It is important to note that in SA, the interdependency of the input and output variables is essential to ensure that (i) all the variables are taken into account; (ii) none of the variables is unduly represented; and (iii) none of the variables are double-computed. Figure 3 demonstrates the interdependency of the variables in this study through which the abovementioned three points were achieved.

FIGURE 3

Figure 3. Interdependency of variables.

Data Generation

This study has concentrated on mid-sized highly- to fully-glazed office buildings with an internal cellular layout, separated by a central hallway of 2.0 m wide. Dimensions of each office (or “thermal zone” in BES) are 4 × 6 × 4 m [WxLxH(floor-to-floor)]. The ratio of built to land plot area is between 40 and 60%. The ground floor layout is sitting back off the edges of land plot unlike the rest of the above floors which fill the layout. The entrance of the building is at the middle of the front façade facing the main street. This model was developed based on both the general local building and planning regulations complemented, in those areas which are open to design decision, by the results of a remote survey carried out between Nov 2016 and Feb 2017, distributed via email, social and professional media and local Professional, Statutory and Regulatory Bodies (PSRBs) to 88 professionals. 72 responses were received, and the final number of valid responses was 65, which indicates a 74% response rate due to purposive snowball sampling strategy utilized. The authors' professional experience, expertise and local knowledge were used to excerpt the relevant planning and building regulation to devise the draft version of the model and also to develop the initial questionnaire. In addition to the expert knowledge and the survey outcomes, findings from the literature related to modeling of a benchmark or a base-case model were also reviewed and used, within the systemic framework of this study, for the development of the base-case model.

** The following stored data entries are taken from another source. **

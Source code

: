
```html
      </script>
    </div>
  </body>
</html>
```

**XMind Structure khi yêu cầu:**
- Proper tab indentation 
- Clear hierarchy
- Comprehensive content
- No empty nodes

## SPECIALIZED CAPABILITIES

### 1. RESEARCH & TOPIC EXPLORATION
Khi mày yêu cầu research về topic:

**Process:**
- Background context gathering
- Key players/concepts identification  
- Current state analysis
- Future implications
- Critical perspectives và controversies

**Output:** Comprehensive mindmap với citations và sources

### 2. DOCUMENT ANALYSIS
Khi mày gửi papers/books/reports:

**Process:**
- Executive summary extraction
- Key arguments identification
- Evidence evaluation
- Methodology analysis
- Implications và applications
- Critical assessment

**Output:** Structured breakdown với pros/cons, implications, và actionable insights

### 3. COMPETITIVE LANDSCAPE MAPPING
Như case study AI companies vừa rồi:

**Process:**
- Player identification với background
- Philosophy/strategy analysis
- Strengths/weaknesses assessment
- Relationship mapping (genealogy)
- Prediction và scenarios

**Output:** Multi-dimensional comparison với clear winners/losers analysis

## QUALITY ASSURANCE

Few simplifications had to be made to the final model in order to avoid unnecessary complications of the model and to increase the accuracy of the intended results of the simulations (Figure 4). This way, the variations which had no impact on the thermal performance of the building, such as the vertical access (stairs and lifts) and the wet zones (toilets) on each floor were not included in the model. This was because reaching any consensus on these features through the design survey was not possible due to the variations, they may have from one design to another. Similar approach has been utilized for developing benchmarks, by other researchers, such as Pomponi and Piroozfar (2015). On another level and from a simulation point of view, one representative of each unique thermal zone would suffice for an accurate and detailed simulation run. The common practice in building physics is therefore, to omit similar thermal zones (vertically and horizontally) to the point that the model includes only one of each unique thermal zone. This common practice formed the basis for another round of simplification which will have significant positive impact on saving time and adding to the accuracy of simulations (due to cutting back on repetition) but no negative impact on comprehensiveness, validity or reliability of results.

FIGURE 4

Figure 4. Model simplification.

After trialing AutoCAD and Sketchup, ModelIT-IES, a plug-in in IES-VE, was used to model geometry which saved time and problems pertaining to software interoperability. LBNL Window 7.5 was used to create the glazing systems, which were then imported to APcd-IES and added to the model. APcd-IES was also used to assign construction materials to the external walls and the internal partitions. The geographical context of the study was Baghdad City, Iraq as a representative of hot and arid climate where average temperature is 22.8°C, max temperature is 43°C and over 2,300 KWh/m² of horizontal irradiation per year (Al-Helal, 2015), hence Baghdad weather files were used accordingly to set up in APLocate-IES for feeding into Apache, Radiance, and SunCast. Radiance-IES was the plug-in in which the optical properties of the glazing systems were set up. APpro-IES was used for setting the occupancy profiles, internal gains, HVAC systems, dimming profiles, weekly and daily profiles. The total number of models with all the combinations of variables is 1,620. These models have been run in: (1) SunCast for solar shading calculations; (2) Radiance for illuminance calculations, and then the results of those runs have been integrated in: (3) Apache for dynamic thermal simulations. This brings the total number of simulation runs to 4,860 altogether. All simulations results are organized in Tasks-IES¹. The base-case model was first run without any IES configuration to establish the benchmark for comparison, where, for instance, the energy consumption of the base-case was recorded as 195.6702 MWh. 4,860 simulations were run in batches on six computers and the results were organized in VistaPro-IES to be used for analysis in Microsoft Excel™. Finally, a database was prepared for running sensitivity analysis using IBM SPSS™. The new advanced and integrated features accessible through new IES-VE plug-ins, although sometimes not very straightforward to deploy, was definitely worth it as it meant that most of the potential software interoperability issues, which could have been faced at later stages of the work, were avoided.

Data Analysis and Results

A three-phase method has been designed to analyse, in detail, all assessment indicators which are under investigation in this study. Phase one starts with inferential data analysis and is followed in phase two by a series of decisional synopses which is then concluded with Sensitivity Analysis (SA) in phase three (Figure 5). The third phase is the focus of this chapter.

FIGURE 5

Figure 5. Analysis stages of the study and the focus of this paper.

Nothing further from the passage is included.